Tak hanya itu saja, Dompet Ummat juga menghadirkan program Pelatihan BarberShop untuk kalangan pemuda yang belum memiliki pekerjaan namun memiliki kemauan untuk belajar.

Setiap bulannya Nurhayati selaku General manager Social Development and Empowering melakukan aktifitas Monitoring dan Evaluasi (Monev) pada masing-masing program. Pada kesempatan kali ini beliau melakukan monev bersama Direktur Eksekutif Dompet Ummat, Muhammad Yusuf.

Beberapa peserta Pembuatan Kue menuturkan bahwa mereka sudah mulai memproduksi kue untuk kemudian dijual.

Atik salah satunya, selama kurang lebih dua minggu ia sudah menjual 11 box donat dengan harga jual Rp. 25.000,-/box.

“Saye buat donat dan titip ke warung, tapi yang laku sedikit. Sempat down rasenye, ada juga buat cake tapi bantat. Tapi sekarang sudah mulai semangat lagi.” Ungkap Nurlaila, peserta perdana yang membuat kue dan berjualan.

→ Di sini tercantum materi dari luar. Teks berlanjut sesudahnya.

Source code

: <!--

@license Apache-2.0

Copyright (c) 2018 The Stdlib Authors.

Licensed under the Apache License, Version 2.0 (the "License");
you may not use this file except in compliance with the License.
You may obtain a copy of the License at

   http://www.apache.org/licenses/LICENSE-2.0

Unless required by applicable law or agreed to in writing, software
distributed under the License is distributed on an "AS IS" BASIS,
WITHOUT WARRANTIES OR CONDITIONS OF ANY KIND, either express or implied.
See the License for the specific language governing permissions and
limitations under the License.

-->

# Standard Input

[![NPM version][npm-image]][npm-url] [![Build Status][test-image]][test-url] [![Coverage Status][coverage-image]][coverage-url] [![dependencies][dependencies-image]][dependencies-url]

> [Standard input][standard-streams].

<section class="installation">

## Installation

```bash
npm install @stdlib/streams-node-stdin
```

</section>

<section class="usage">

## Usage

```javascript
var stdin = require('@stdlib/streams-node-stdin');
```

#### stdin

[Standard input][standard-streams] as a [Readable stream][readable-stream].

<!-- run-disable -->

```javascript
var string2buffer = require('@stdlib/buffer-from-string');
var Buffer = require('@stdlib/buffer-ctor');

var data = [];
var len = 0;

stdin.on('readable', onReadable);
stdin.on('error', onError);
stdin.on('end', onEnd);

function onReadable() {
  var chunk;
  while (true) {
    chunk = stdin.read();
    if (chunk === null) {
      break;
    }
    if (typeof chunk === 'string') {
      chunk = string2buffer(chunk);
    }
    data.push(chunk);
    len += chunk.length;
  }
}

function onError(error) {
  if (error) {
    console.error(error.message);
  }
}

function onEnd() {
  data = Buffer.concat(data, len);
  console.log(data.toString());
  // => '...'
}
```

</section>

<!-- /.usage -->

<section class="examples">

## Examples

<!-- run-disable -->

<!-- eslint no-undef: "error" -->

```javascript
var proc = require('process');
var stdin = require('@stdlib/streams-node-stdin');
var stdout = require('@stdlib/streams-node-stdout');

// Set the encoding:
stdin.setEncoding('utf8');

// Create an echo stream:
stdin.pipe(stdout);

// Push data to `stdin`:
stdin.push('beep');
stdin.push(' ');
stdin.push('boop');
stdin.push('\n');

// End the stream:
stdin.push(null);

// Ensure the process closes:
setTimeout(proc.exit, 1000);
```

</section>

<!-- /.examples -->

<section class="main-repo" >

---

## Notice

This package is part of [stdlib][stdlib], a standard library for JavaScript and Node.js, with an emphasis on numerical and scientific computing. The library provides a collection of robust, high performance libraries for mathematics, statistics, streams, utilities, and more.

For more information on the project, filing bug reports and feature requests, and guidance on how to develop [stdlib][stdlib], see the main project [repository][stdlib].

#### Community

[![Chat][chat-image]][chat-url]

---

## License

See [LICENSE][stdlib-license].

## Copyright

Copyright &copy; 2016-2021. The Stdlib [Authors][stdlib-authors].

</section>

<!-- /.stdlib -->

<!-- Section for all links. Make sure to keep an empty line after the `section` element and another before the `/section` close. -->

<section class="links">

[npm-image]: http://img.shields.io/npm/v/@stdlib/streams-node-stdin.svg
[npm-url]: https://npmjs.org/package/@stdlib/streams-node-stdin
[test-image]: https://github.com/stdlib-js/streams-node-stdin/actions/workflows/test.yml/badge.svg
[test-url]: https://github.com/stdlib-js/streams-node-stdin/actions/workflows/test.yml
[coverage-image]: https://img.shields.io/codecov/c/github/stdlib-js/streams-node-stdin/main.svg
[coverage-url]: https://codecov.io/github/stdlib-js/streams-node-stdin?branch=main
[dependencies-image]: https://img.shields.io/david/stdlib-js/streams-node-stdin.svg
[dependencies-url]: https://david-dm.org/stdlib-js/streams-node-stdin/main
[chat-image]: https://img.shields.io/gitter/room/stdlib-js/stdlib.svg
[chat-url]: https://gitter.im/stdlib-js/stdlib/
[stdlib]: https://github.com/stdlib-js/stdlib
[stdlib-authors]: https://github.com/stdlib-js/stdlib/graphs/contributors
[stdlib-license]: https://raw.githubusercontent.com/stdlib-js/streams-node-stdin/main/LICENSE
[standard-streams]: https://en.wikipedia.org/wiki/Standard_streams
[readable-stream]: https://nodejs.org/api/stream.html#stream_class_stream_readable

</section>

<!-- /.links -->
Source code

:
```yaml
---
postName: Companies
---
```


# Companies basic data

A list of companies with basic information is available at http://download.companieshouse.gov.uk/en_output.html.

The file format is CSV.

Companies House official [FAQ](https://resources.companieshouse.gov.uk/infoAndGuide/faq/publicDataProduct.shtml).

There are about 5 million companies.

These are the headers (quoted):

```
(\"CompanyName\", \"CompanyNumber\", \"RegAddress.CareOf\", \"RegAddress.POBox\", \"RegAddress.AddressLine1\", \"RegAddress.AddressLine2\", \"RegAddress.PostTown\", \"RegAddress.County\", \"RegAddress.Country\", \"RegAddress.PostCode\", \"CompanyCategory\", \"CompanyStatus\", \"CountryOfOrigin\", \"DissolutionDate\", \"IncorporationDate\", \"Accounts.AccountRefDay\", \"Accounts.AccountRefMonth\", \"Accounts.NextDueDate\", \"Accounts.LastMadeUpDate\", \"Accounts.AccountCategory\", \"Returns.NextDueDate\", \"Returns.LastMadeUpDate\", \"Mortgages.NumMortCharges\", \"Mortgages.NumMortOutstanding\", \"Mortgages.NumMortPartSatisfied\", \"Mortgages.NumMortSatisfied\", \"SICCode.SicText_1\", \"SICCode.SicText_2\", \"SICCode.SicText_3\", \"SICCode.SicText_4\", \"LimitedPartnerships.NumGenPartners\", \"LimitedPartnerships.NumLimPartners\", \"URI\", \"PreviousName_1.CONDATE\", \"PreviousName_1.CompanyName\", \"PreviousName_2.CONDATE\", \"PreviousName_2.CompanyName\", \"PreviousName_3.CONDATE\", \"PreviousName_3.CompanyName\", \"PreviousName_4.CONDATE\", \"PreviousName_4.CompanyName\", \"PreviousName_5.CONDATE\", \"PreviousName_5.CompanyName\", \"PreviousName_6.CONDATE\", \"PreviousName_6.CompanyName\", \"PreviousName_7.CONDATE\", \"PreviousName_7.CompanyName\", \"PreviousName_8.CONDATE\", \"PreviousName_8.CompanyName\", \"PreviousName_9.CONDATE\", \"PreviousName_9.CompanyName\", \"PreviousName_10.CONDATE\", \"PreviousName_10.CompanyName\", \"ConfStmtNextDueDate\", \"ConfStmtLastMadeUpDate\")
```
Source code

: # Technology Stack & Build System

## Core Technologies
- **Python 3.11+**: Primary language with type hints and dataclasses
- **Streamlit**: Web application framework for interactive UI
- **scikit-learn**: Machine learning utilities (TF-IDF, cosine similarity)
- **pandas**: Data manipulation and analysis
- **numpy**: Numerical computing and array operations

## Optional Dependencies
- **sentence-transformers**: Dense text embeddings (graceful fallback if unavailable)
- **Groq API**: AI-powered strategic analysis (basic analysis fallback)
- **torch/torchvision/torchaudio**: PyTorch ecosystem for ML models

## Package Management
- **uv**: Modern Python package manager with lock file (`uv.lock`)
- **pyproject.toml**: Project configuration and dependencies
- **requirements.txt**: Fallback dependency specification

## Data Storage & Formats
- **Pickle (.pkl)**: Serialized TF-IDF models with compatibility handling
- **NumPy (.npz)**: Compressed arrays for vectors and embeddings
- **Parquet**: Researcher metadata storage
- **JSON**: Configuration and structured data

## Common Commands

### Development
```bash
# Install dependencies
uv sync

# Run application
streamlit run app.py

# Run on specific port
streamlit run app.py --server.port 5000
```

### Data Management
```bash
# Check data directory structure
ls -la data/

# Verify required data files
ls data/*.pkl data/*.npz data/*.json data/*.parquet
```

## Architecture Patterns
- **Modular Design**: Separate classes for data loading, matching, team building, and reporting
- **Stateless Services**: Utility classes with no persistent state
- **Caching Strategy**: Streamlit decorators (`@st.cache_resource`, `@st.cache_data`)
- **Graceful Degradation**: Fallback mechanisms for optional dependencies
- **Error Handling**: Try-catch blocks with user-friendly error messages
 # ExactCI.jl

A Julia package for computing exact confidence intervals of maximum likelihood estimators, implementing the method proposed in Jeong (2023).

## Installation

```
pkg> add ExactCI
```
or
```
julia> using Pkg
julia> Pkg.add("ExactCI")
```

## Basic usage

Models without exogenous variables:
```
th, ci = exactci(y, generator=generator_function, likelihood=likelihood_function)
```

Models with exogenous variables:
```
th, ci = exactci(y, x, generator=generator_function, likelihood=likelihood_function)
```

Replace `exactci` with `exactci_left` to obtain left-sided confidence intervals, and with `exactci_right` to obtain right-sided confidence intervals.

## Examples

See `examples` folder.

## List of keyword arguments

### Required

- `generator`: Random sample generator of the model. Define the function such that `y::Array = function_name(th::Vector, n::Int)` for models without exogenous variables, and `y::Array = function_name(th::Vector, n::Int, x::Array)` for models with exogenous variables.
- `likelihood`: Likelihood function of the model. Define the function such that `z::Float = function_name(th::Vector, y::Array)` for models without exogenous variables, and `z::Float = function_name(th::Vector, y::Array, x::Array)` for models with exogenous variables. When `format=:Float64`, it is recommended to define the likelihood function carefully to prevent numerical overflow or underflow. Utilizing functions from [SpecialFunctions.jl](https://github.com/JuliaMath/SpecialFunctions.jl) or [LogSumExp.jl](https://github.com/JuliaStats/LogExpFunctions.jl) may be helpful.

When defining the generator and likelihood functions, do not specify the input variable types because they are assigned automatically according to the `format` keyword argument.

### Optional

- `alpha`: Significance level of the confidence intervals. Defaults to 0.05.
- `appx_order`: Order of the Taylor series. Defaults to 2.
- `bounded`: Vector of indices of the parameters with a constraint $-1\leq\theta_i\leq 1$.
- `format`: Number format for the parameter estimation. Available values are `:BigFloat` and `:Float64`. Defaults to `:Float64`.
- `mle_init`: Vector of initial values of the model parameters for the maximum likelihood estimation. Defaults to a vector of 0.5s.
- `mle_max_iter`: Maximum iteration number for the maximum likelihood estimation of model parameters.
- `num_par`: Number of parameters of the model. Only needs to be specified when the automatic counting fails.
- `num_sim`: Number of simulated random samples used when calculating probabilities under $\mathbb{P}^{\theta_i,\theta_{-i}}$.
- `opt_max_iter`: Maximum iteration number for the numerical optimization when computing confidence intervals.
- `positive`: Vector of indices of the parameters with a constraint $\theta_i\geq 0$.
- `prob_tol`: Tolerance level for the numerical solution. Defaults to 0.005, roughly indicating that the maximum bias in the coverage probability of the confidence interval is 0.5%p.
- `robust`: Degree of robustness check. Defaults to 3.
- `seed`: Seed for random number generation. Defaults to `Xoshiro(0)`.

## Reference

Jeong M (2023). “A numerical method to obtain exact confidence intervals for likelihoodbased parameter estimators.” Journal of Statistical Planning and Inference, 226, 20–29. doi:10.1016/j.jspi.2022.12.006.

Peserta lain Emi Sarlita, menuturkan bahwa setelah dirinya mendapatkan bantuan bahan kue dari Dompet Ummat ia mencoba membuat berbagai varian kue seperti brownies panggang, cake tapai, cake karamel, bolen, dan juga bolu gulung.

Dompet Ummat telah menyalurkan bantuan berupa Oven dan bahan-bahan pembuatan kue kepada ibu-ibu binaan.

Dan untuk program Barbershop yang terus berjalan ini kedepannya akan menggelar aksi sosial yaitu potong rambut di pesantren atau panti yang rencananya akan dilakukan satu hingga dua kali setiap bulannya.

Pada evaluasi kali ini mereka diajarkan cara menghitung modal dan keuntungan. Setelah itu peserta harus membuat catatan keuangan sederhana agar bisa terpantau berapa modal yang dikeluarkan dan berapa keuntungan yang didapat.